| Instructions for the task |
Please return every line of the records below that holds the word "时钟指针的夹角".

[Stored dataset items]
BEGIN
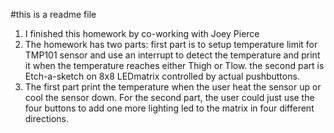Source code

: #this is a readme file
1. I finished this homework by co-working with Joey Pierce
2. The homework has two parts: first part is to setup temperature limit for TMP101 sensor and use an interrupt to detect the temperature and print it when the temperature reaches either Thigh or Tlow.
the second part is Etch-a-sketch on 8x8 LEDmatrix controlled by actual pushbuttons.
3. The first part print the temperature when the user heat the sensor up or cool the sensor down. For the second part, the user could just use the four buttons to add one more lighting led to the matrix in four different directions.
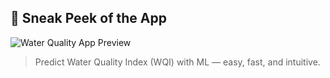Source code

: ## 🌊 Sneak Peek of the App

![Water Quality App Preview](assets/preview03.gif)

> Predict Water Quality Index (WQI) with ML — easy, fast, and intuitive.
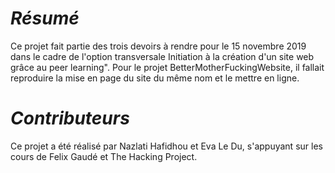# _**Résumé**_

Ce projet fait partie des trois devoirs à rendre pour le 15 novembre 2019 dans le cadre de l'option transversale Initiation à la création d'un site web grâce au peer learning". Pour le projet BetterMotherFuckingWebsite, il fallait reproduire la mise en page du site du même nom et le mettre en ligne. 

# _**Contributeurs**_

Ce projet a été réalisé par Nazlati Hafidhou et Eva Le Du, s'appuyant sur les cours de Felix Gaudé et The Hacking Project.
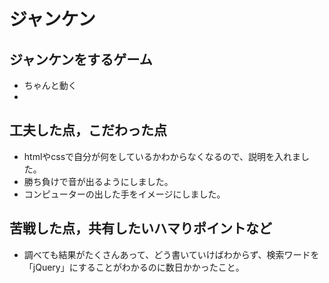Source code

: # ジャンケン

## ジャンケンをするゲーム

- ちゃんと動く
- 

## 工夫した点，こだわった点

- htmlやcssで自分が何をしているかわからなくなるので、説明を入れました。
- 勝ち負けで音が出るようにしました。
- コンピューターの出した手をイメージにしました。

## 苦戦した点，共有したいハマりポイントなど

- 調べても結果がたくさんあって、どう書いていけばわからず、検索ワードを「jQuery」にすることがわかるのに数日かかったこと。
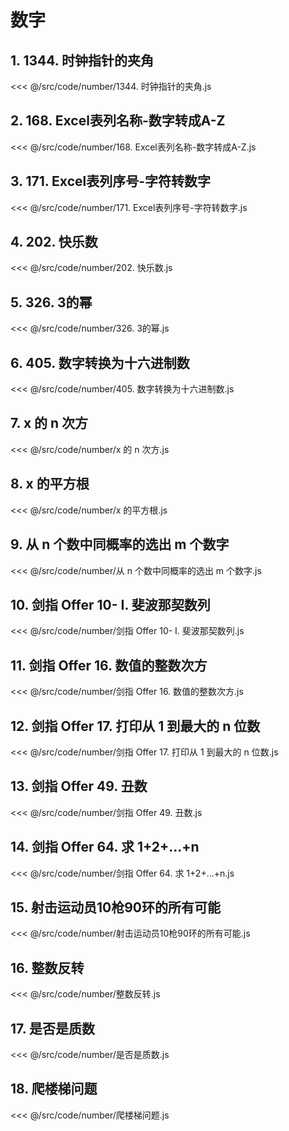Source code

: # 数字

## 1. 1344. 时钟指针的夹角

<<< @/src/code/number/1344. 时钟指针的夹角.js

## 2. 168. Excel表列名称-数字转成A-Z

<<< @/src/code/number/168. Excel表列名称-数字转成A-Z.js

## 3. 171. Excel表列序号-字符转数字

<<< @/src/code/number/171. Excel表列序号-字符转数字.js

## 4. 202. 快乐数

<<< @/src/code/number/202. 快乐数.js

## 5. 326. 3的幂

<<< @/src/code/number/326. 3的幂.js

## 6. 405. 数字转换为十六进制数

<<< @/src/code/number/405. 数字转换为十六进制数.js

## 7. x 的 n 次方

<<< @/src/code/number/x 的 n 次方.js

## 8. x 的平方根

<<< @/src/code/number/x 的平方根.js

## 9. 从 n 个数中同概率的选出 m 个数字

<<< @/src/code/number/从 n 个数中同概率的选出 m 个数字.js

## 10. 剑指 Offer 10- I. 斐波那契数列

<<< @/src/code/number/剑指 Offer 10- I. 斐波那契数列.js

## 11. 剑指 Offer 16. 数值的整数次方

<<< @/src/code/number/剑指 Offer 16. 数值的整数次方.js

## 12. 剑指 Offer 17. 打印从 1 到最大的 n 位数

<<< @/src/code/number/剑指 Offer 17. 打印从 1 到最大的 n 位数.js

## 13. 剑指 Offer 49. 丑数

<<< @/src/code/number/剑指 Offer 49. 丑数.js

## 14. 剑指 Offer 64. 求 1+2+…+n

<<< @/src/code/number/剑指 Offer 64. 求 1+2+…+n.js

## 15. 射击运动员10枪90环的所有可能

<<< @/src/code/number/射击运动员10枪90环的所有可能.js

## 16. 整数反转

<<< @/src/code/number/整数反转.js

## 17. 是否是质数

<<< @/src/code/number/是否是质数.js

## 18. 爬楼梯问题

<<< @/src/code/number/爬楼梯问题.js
END
| Reply to the exercise |
## 1. 1344. 时钟指针的夹角
<<< @/src/code/number/1344. 时钟指针的夹角.js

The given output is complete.